Washington: President Donald Trump vetoed a bill on Friday that would have gradually ended the use of large-mesh drift gillnets deployed exclusively in federal waters off the coast of California, saying such legislation would increase reliance on imported seafood and worsen a multibillion-dollar seafood trade deficit.
Trump also said in his veto message to the Senate that the legislation sponsored by Sens.
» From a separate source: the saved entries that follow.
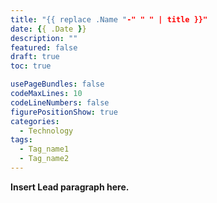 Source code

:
 ```yaml
---
title: "{{ replace .Name "-" " " | title }}" 
date: {{ .Date }} 
description: ""
featured: false
draft: true
toc: true 

usePageBundles: false 
codeMaxLines: 10 
codeLineNumbers: false 
figurePositionShow: true 
categories:
  - Technology
tags:
  - Tag_name1
  - Tag_name2
---
```


**Insert Lead paragraph here.**

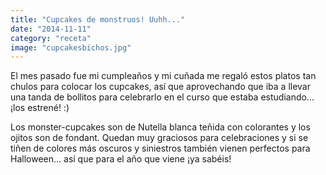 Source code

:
 ```yaml
---
title: "Cupcakes de monstruos! Uuhh..."
date: "2014-11-11"
category: "receta"
image: "cupcakesbichos.jpg"
---
```


El mes pasado fue mi cumpleaños y mi cuñada me regaló estos platos tan chulos para colocar los cupcakes, así que aprovechando que iba a llevar una tanda de bollitos para celebrarlo en el curso que estaba estudiando... ¡los estrené! :)

Los monster-cupcakes son de Nutella blanca teñida con colorantes y los ojitos son de fondant. Quedan muy graciosos para celebraciones y si se tiñen de colores más oscuros y siniestros también vienen perfectos para Halloween... así que para el año que viene ¡ya sabéis!
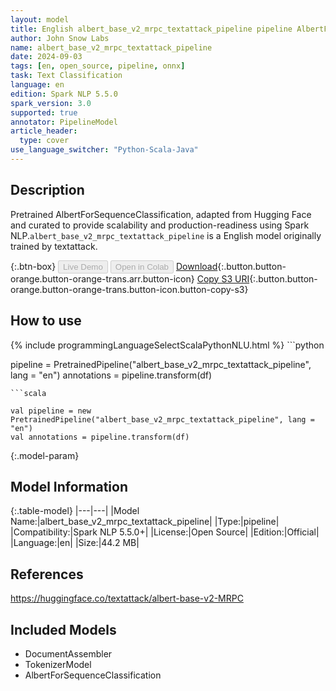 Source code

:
 ```yaml
---
layout: model
title: English albert_base_v2_mrpc_textattack_pipeline pipeline AlbertForSequenceClassification from textattack
author: John Snow Labs
name: albert_base_v2_mrpc_textattack_pipeline
date: 2024-09-03
tags: [en, open_source, pipeline, onnx]
task: Text Classification
language: en
edition: Spark NLP 5.5.0
spark_version: 3.0
supported: true
annotator: PipelineModel
article_header:
  type: cover
use_language_switcher: "Python-Scala-Java"
---
```


## Description

Pretrained AlbertForSequenceClassification, adapted from Hugging Face and curated to provide scalability and production-readiness using Spark NLP.`albert_base_v2_mrpc_textattack_pipeline` is a English model originally trained by textattack.

{:.btn-box}
<button class="button button-orange" disabled>Live Demo</button>
<button class="button button-orange" disabled>Open in Colab</button>
[Download](https://s3.amazonaws.com/auxdata.johnsnowlabs.com/public/models/albert_base_v2_mrpc_textattack_pipeline_en_5.5.0_3.0_1725385918776.zip){:.button.button-orange.button-orange-trans.arr.button-icon}
[Copy S3 URI](s3://auxdata.johnsnowlabs.com/public/models/albert_base_v2_mrpc_textattack_pipeline_en_5.5.0_3.0_1725385918776.zip){:.button.button-orange.button-orange-trans.button-icon.button-copy-s3}

## How to use



<div class="tabs-box" markdown="1">
{% include programmingLanguageSelectScalaPythonNLU.html %}
```python

pipeline = PretrainedPipeline("albert_base_v2_mrpc_textattack_pipeline", lang = "en")
annotations =  pipeline.transform(df)   

```
```scala

val pipeline = new PretrainedPipeline("albert_base_v2_mrpc_textattack_pipeline", lang = "en")
val annotations = pipeline.transform(df)

```
</div>

{:.model-param}
## Model Information

{:.table-model}
|---|---|
|Model Name:|albert_base_v2_mrpc_textattack_pipeline|
|Type:|pipeline|
|Compatibility:|Spark NLP 5.5.0+|
|License:|Open Source|
|Edition:|Official|
|Language:|en|
|Size:|44.2 MB|

## References

https://huggingface.co/textattack/albert-base-v2-MRPC

## Included Models

- DocumentAssembler
- TokenizerModel
- AlbertForSequenceClassification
Dianne Feinstein, D-Calif., and Shelley Moore Capito, R-W.Va., "will not achieve its purported conservation benefits."
Trump vetoed the fishing bill as the Republican-controlled Senate followed the Democratic-led House and voted to overturn his earlier veto of the annual defense policy bill, enacting it into law despite Trump's objections.
The fishing bill's sponsors said large-mesh drift gillnets, which measure between 1.6 kilometers and 2.4 kilometers long and can extend 60.9 meters below the surface of the ocean, are left in the waters overnight to catch swordfish and thresher sharks. But they said at least 60 other marine species - including whales, dolphins and sea lions - can also become entangled in the nets, where they are injured or die.
It is illegal to use these nets in US territorial waters of the Atlantic Ocean and the Gulf of Mexico, and off the coasts of Washington state, Oregon, Alaska and Hawaii.